| The task |
Every line from the one containing "the training data" to the one containing "backbone is trained" in the records below, both included, must be set down exactly, and no other line.

[Collected data]

—————

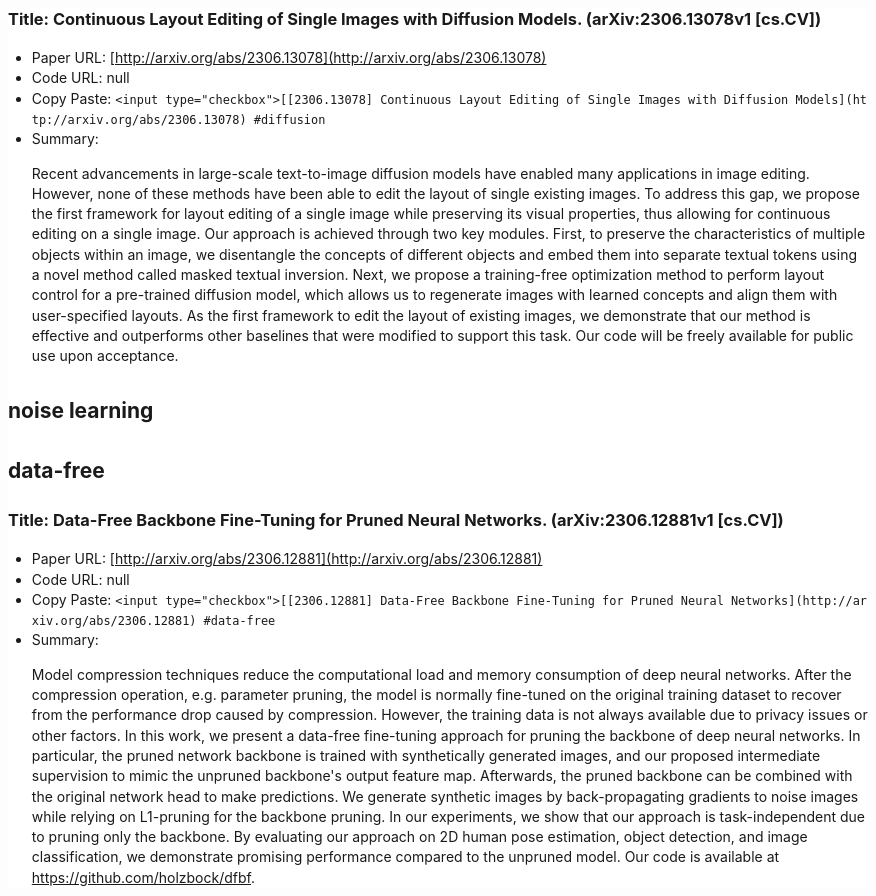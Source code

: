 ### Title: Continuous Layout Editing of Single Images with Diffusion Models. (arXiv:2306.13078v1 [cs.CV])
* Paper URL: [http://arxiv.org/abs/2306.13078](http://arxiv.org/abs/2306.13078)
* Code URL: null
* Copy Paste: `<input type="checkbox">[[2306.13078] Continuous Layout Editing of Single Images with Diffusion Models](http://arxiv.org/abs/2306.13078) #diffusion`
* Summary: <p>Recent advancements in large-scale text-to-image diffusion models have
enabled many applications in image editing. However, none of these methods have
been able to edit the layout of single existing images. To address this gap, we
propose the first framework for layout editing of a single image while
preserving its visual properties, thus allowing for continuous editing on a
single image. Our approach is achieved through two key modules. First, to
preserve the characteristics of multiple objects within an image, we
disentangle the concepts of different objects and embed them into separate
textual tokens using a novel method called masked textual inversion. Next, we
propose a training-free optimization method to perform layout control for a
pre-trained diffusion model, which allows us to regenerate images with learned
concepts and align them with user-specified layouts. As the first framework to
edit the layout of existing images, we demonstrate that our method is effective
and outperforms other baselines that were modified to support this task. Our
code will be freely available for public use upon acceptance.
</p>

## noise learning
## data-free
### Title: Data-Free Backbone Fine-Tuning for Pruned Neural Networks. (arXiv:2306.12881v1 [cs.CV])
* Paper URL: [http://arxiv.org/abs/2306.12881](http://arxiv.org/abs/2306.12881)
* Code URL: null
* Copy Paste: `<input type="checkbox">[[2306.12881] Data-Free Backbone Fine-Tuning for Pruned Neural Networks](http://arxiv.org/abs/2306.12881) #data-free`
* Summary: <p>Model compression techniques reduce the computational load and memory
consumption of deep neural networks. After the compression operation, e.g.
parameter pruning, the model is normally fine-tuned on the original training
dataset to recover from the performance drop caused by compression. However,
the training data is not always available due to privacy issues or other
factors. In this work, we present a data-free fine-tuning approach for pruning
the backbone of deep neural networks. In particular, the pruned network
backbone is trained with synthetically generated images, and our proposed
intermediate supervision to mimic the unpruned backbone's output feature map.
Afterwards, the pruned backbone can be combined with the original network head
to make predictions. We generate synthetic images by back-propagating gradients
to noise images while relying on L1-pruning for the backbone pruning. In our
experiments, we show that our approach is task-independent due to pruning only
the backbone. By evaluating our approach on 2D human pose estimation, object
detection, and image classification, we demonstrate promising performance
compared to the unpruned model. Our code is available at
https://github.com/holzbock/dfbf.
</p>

—————

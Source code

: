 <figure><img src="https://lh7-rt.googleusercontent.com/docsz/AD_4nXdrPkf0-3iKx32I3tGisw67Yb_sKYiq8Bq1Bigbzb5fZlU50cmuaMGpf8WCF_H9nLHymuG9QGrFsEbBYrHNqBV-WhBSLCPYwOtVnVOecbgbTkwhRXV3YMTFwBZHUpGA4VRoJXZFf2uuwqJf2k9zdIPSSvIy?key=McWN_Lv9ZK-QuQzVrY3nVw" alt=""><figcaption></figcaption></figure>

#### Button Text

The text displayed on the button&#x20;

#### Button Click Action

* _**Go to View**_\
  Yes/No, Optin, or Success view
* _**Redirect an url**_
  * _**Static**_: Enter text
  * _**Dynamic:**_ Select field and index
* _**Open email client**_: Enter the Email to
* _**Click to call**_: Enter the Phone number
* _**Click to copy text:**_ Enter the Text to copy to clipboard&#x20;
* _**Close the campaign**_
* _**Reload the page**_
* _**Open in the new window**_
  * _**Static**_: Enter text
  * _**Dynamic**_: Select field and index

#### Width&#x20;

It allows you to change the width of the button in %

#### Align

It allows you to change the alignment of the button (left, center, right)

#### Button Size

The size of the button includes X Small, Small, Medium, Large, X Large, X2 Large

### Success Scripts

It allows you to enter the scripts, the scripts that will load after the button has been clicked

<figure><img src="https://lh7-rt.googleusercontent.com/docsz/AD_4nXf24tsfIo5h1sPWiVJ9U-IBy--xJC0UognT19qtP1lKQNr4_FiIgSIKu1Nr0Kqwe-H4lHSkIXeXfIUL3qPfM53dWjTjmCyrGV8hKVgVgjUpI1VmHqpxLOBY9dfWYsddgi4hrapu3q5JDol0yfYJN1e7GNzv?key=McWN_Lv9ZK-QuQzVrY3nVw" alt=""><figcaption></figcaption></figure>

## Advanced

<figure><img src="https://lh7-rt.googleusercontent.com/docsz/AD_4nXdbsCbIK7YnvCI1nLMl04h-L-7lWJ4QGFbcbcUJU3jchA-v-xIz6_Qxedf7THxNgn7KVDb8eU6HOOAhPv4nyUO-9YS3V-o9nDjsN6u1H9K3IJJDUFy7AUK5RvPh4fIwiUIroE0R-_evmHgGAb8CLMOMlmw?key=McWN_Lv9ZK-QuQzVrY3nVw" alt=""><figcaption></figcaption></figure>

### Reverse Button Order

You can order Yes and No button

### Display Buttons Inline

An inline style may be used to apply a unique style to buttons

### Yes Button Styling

—————

| The completed task |
the training data is not always available due to privacy issues or other
factors. In this work, we present a data-free fine-tuning approach for pruning
the backbone of deep neural networks. In particular, the pruned network
backbone is trained with synthetically generated images, and our proposed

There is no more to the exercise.